Summarising from #1014:

[@fsaad] Does your API For Rng support efficient and lazy production of random bits one at a time ...

[myself] Good question. No. Theoretically it could, even using different approaches depending on the RNG, but we chose not to do that. For simpler PRNGs we use no buffer at all and for block-based PRNGs we use a block which we read off one word (32-bit) at a time.
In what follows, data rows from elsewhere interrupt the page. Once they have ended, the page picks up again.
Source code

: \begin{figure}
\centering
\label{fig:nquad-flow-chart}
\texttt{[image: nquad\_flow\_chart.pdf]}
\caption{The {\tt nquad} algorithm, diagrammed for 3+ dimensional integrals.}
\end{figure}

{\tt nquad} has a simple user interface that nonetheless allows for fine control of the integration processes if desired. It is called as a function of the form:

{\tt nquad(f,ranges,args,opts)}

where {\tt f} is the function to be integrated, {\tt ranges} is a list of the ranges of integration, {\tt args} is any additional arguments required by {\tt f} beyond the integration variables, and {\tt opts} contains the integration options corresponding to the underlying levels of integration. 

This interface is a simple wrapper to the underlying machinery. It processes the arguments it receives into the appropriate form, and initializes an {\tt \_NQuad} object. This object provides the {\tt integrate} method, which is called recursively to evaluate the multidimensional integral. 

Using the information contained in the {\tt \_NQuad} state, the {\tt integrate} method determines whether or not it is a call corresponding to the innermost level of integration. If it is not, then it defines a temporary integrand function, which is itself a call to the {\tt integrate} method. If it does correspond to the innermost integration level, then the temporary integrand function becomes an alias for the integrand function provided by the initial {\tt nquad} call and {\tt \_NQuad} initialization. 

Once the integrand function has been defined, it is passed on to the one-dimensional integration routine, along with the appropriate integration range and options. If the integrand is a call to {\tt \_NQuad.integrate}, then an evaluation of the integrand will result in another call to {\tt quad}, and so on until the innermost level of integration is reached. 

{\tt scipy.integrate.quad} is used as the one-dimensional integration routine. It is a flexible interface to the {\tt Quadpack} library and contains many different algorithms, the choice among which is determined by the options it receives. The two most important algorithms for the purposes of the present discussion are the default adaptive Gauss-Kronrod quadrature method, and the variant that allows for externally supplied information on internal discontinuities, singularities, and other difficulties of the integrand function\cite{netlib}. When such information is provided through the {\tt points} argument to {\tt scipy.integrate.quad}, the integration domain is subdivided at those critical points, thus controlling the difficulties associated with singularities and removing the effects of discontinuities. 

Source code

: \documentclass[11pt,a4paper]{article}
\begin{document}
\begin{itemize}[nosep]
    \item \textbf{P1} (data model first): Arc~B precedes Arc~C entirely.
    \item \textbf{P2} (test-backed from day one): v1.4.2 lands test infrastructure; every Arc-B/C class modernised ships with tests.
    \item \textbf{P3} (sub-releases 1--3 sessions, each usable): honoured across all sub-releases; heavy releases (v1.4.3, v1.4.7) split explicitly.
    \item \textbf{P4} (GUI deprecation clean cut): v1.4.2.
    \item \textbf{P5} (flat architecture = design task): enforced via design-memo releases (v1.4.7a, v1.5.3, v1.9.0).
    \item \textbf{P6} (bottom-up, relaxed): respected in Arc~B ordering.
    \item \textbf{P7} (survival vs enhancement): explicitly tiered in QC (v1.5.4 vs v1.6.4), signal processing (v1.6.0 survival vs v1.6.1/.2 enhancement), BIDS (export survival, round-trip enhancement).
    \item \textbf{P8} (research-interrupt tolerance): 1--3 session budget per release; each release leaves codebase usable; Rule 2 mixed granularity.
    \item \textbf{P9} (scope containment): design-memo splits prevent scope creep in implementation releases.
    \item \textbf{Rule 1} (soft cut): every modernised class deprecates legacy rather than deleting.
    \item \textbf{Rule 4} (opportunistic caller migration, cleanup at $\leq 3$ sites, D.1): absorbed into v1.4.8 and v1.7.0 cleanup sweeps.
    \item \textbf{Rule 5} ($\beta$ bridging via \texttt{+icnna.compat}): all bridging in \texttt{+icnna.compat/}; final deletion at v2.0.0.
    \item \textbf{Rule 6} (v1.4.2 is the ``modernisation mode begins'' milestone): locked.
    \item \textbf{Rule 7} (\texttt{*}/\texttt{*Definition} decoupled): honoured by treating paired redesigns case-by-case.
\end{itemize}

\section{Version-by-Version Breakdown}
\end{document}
Another factor to consider (for both mutable distribution and buffered RNGs) is reproducible behaviour. If we allowed out-of-order usage of random bits/bytes it becomes much harder to reason about and especially document the behaviour, thus making reproducibility hard. If we don't allow this, then every read has to either be compatible with misaligned buffers (slow) or check and clear up to the next alignment point (also slow). At this point we're no longer optimising one RNG+distribution pair but expected usage of the RNG across a number of distributions.

I suppose we could side-step that problem by having a special RNG optimised for bit- or byte-sized reads, though that's another step in complexity.

[@newpavlov] I think we can use a single counter for used bits, which would be incremented by 8 for read byte, 32 for u32, etc. We would need to perform additional computations to correctly align read point (e.g. if index is equal to 9, we would have to align it to 16 for reading byte and to 64 for reading u32). It would degrade performance a bit, but I am not sure if it will be noticeable.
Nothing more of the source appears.